# Brief
Leaving out the pictures, please retype each record exactly.

# Records provided
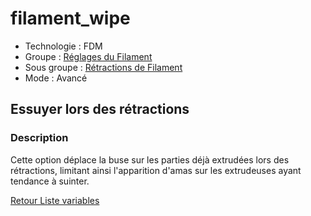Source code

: # filament_wipe

* Technologie : FDM
* Groupe : [Réglages du Filament](../filament_settings/filament_settings.md)
* Sous groupe : [Rétractions de Filament](../filament_settings/filament_settings.md#rétractions-de-filament)
* Mode : Avancé

## Essuyer lors des rétractions

### Description

Cette option déplace la buse sur les parties déjà extrudées lors des rétractions, limitant ainsi l'apparition d'amas sur les extrudeuses ayant tendance à suinter.

[Retour Liste variables](variable_list.md)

# Your solution
Source code

: # filament_wipe

* Technologie : FDM
* Groupe : [Réglages du Filament](../filament_settings/filament_settings.md)
* Sous groupe : [Rétractions de Filament](../filament_settings/filament_settings.md#rétractions-de-filament)
* Mode : Avancé

## Essuyer lors des rétractions

### Description

Cette option déplace la buse sur les parties déjà extrudées lors des rétractions, limitant ainsi l'apparition d'amas sur les extrudeuses ayant tendance à suinter.

[Retour Liste variables](variable_list.md)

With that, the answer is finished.